Work order
Copy out each line of the listing below where the string "waaraan" appears.

Material provided

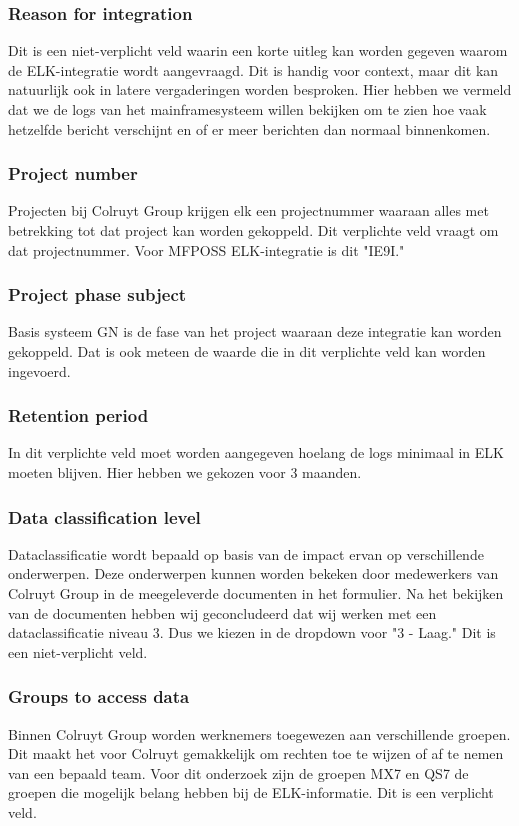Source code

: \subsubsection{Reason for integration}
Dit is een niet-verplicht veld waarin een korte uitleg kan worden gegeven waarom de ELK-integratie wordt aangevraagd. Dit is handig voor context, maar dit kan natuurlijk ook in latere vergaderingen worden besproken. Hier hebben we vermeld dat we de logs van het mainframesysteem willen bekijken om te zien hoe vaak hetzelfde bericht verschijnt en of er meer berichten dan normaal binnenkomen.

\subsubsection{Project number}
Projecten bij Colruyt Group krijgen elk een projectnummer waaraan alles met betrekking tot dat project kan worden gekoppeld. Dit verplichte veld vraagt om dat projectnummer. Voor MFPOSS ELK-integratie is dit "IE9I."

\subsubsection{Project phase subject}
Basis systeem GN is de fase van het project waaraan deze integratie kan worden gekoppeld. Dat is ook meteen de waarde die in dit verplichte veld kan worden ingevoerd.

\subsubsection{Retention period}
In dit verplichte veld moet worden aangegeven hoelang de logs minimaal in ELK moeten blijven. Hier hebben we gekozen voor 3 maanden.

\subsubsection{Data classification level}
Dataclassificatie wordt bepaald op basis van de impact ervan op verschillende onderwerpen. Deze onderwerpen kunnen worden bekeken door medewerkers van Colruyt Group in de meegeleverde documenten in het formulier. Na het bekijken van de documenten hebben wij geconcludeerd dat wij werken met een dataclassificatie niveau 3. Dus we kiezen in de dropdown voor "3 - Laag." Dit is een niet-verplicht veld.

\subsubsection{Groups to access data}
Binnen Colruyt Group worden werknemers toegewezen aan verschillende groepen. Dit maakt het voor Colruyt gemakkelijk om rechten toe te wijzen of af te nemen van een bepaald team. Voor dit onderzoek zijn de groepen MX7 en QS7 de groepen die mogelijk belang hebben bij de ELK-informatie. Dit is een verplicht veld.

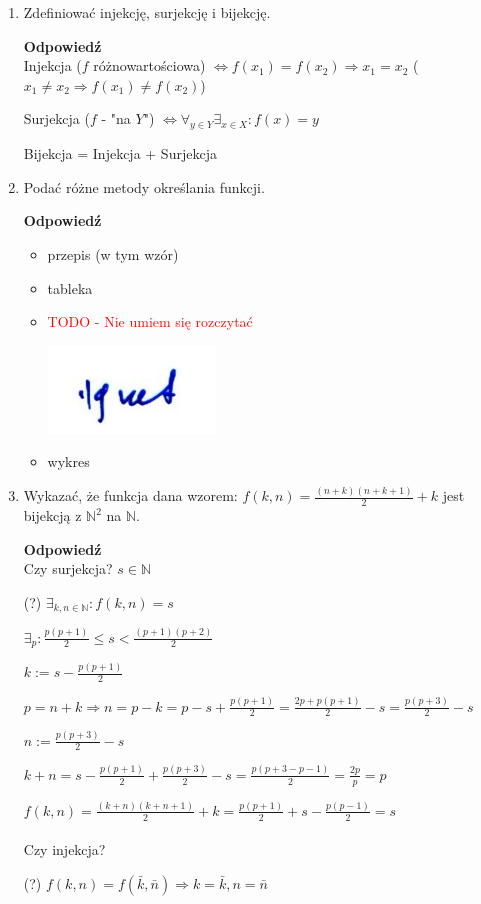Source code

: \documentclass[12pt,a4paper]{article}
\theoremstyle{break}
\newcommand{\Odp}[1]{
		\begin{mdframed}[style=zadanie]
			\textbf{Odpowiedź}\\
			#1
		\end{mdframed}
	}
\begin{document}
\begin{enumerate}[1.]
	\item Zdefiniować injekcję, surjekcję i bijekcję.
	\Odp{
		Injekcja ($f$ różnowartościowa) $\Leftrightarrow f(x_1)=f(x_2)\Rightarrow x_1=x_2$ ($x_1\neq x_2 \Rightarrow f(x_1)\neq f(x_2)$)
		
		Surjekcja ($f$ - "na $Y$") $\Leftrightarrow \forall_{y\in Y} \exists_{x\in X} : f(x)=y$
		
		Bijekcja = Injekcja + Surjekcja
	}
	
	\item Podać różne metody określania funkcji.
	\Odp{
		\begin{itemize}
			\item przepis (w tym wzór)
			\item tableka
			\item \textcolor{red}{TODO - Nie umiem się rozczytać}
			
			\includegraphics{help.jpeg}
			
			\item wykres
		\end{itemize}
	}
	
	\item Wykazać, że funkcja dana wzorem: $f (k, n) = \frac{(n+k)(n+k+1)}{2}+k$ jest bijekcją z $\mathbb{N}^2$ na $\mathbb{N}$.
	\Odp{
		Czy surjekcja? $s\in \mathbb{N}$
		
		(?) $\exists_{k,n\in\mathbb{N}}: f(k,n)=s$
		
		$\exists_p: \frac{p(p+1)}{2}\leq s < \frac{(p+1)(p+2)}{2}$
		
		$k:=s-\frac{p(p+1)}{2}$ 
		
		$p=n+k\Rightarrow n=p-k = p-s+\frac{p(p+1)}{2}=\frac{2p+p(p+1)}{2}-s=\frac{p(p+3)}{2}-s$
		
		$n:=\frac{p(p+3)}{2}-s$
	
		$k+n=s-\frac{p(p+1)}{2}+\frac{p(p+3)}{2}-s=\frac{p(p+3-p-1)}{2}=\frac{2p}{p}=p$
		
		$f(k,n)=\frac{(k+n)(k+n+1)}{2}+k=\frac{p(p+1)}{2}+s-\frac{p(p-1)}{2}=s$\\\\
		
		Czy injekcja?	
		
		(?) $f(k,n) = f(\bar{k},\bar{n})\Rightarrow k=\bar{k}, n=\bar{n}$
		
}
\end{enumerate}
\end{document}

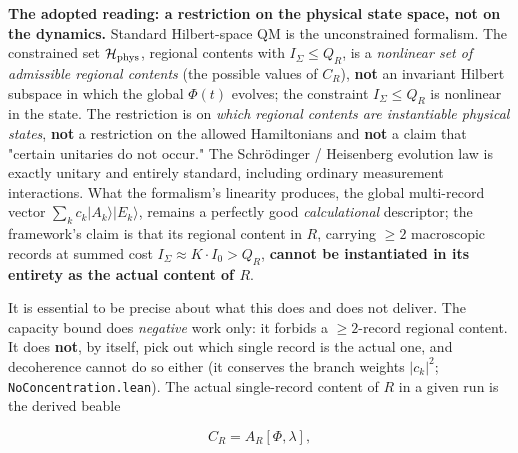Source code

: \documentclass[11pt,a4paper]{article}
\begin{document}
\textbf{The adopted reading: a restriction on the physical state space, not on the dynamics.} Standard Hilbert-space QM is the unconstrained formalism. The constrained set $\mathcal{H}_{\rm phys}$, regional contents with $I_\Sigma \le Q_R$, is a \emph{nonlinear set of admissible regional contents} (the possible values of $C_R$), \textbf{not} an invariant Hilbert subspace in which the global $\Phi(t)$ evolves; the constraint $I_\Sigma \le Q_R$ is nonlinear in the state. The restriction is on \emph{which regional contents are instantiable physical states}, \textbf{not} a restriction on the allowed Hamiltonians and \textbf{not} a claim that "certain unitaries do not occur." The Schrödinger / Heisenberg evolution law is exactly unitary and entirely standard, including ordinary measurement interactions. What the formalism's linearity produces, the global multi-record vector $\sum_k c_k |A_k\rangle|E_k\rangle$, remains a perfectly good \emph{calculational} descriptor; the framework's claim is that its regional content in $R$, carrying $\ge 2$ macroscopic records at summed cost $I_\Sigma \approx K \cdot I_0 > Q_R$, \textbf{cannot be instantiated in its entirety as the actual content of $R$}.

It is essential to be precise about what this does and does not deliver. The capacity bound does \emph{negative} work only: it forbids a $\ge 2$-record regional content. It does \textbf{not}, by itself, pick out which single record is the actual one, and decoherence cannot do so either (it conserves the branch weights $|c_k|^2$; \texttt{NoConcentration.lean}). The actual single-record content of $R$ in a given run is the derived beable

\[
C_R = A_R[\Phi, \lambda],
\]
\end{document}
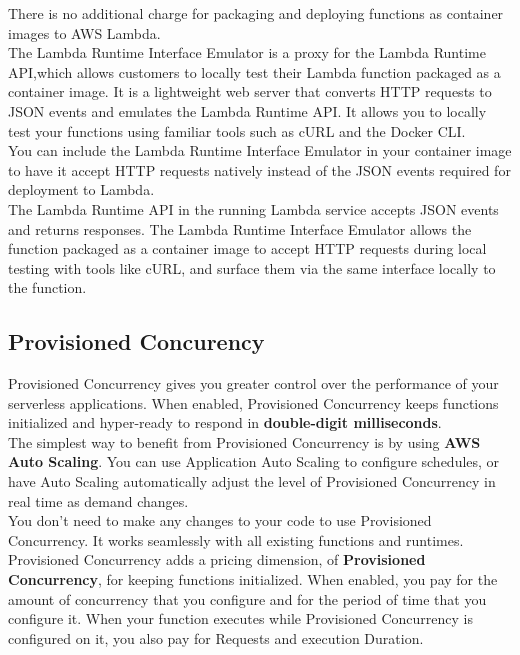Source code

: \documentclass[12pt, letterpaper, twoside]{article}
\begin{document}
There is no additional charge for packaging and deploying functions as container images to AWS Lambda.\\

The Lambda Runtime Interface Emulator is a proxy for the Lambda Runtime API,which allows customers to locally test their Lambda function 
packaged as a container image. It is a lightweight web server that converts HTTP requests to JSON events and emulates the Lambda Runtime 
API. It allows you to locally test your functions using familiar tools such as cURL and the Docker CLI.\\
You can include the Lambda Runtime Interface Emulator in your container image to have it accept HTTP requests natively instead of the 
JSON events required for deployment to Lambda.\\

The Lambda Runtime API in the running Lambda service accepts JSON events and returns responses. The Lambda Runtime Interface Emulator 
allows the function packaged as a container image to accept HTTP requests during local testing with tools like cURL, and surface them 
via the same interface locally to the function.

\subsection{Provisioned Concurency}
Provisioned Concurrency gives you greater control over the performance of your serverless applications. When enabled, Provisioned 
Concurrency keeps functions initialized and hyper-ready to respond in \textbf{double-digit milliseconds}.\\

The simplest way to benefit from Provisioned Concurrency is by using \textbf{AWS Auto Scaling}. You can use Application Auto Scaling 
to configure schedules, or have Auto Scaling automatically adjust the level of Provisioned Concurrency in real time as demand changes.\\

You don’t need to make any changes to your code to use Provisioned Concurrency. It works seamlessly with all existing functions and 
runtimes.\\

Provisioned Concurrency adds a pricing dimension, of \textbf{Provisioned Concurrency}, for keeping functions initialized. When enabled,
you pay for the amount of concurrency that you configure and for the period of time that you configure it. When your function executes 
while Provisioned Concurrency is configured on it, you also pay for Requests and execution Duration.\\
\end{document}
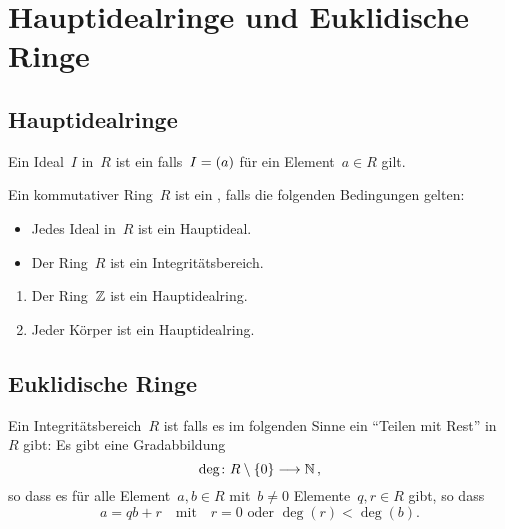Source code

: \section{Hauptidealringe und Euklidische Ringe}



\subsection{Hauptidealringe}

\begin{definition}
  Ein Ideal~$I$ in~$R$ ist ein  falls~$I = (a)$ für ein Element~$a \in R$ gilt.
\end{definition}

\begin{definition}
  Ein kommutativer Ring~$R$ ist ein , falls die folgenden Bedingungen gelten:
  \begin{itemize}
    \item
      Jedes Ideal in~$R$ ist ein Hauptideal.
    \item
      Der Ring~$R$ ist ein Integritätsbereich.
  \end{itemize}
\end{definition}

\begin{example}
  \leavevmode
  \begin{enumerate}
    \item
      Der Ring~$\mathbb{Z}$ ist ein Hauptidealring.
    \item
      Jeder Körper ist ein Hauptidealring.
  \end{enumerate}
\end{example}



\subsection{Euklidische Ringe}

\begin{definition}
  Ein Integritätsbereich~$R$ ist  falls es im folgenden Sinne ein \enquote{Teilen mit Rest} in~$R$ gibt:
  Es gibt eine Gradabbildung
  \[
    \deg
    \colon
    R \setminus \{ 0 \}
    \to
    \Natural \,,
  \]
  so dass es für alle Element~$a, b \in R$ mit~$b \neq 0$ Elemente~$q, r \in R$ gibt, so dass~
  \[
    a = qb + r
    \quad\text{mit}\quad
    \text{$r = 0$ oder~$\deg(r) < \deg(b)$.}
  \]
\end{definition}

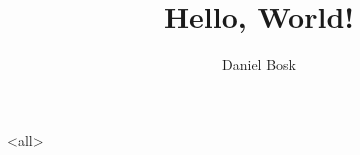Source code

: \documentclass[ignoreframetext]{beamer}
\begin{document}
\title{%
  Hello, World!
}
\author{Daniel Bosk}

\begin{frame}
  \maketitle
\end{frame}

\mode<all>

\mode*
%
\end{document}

Exercise response
Projecten bij Colruyt Group krijgen elk een projectnummer waaraan alles met betrekking tot dat project kan worden gekoppeld. Dit verplichte veld vraagt om dat projectnummer. Voor MFPOSS ELK-integratie is dit "IE9I."
Basis systeem GN is de fase van het project waaraan deze integratie kan worden gekoppeld. Dat is ook meteen de waarde die in dit verplichte veld kan worden ingevoerd.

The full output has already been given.